Exercise goal>
Give the number of lines below that hold "directory", and only that.

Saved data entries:
□ □ □

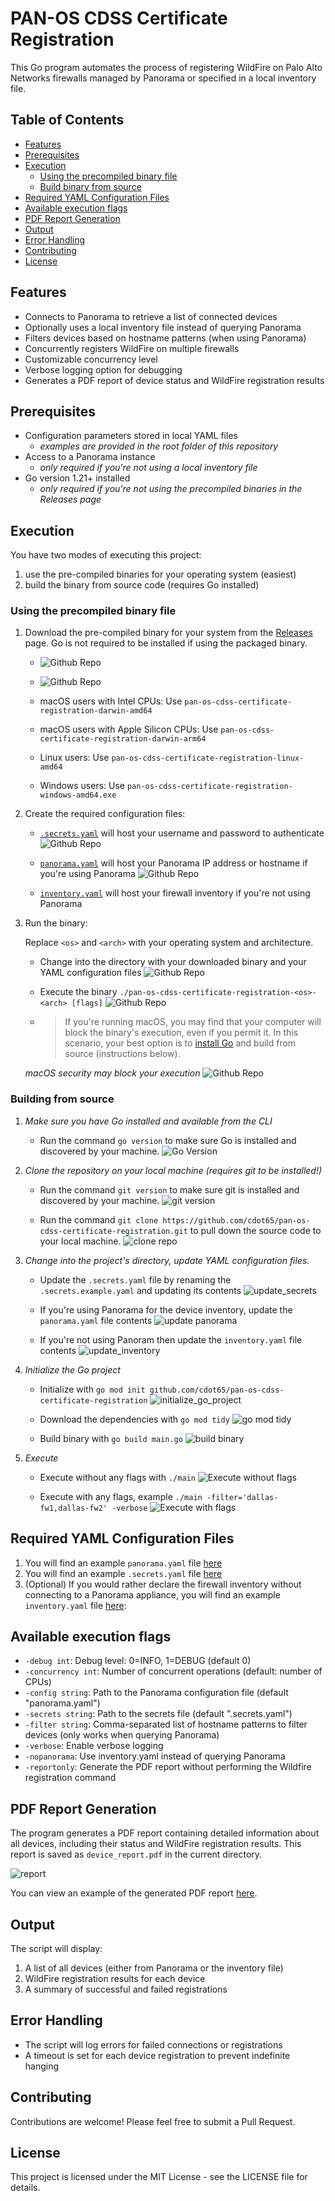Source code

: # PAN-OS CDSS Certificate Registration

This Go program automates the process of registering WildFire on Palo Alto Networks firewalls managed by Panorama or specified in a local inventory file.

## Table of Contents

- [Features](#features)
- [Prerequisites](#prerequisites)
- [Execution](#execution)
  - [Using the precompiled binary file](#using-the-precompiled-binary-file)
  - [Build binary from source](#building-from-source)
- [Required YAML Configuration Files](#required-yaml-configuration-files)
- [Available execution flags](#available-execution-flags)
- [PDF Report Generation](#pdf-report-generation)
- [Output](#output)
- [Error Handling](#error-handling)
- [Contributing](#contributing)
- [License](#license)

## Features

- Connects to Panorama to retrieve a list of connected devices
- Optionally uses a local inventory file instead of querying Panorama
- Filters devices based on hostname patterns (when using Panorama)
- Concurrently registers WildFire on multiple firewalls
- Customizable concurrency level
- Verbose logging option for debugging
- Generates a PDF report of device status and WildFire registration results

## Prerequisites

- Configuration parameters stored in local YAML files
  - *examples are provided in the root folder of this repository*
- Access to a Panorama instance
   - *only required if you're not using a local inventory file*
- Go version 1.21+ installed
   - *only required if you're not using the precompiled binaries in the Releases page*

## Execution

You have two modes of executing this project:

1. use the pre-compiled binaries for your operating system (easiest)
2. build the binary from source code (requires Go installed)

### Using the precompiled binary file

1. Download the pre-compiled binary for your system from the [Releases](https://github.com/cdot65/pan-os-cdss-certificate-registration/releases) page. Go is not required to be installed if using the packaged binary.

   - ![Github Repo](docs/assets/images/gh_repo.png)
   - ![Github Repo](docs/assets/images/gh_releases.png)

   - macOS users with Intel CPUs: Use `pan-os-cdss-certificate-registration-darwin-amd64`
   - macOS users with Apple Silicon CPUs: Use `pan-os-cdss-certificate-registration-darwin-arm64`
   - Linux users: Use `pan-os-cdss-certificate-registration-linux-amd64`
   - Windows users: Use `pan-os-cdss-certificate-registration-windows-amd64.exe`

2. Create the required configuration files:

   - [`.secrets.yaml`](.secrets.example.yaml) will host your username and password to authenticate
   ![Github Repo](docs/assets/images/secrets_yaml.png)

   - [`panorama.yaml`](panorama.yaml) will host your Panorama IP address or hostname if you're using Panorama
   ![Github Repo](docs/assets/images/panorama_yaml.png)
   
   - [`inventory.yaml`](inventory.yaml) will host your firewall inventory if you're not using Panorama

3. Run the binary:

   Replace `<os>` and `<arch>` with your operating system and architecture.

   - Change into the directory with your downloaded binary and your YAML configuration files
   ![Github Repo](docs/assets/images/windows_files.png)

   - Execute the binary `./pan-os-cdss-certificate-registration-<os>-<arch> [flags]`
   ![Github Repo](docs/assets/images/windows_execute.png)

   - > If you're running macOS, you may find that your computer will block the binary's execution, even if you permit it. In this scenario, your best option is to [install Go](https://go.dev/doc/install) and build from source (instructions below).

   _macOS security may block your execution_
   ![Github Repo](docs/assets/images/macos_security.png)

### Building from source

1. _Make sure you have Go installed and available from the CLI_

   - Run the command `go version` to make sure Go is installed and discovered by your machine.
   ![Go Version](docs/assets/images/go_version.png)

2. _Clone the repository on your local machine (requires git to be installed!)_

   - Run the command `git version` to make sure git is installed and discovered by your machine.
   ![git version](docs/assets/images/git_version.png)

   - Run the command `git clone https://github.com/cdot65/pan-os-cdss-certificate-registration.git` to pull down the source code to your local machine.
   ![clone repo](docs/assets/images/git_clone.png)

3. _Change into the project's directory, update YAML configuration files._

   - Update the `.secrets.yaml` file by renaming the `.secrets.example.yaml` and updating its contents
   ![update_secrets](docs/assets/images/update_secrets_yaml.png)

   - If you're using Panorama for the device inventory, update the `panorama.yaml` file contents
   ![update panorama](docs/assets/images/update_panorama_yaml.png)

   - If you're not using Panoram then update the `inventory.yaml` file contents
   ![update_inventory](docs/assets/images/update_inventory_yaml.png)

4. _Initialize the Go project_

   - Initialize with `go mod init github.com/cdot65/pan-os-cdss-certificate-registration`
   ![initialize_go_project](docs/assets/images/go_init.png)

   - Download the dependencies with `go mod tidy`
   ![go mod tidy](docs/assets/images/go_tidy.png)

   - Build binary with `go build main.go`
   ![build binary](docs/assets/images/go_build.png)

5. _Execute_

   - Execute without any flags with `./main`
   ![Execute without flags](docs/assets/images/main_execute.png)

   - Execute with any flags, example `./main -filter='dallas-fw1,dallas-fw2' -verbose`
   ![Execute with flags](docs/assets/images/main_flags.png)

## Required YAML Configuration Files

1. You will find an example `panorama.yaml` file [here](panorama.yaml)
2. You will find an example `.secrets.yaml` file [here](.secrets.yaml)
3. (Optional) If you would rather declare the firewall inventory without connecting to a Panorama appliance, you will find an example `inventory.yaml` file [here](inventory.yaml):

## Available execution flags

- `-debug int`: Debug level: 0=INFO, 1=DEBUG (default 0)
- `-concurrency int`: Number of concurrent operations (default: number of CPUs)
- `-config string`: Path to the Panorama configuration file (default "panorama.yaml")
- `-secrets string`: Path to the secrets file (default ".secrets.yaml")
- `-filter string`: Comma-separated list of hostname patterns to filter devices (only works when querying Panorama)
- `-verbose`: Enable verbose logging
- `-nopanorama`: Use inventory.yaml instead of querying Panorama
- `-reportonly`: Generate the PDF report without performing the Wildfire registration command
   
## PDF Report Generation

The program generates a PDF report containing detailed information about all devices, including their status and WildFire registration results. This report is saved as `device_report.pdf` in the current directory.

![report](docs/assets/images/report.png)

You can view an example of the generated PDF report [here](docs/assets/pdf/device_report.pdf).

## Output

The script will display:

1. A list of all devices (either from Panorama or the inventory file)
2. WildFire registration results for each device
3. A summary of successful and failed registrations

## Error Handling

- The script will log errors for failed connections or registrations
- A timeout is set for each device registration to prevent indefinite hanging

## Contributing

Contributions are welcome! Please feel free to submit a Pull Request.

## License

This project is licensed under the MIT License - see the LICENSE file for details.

□ □ □

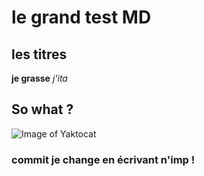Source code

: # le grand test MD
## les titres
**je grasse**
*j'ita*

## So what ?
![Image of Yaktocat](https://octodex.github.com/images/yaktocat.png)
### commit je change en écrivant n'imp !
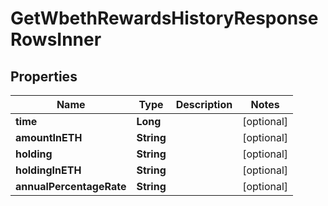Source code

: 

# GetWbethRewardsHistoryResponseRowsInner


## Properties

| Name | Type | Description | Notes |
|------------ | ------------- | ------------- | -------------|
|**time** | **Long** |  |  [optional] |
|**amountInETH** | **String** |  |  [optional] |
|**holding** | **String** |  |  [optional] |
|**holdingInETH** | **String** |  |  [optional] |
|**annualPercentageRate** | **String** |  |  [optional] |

□ □ □

Completed exercise>
3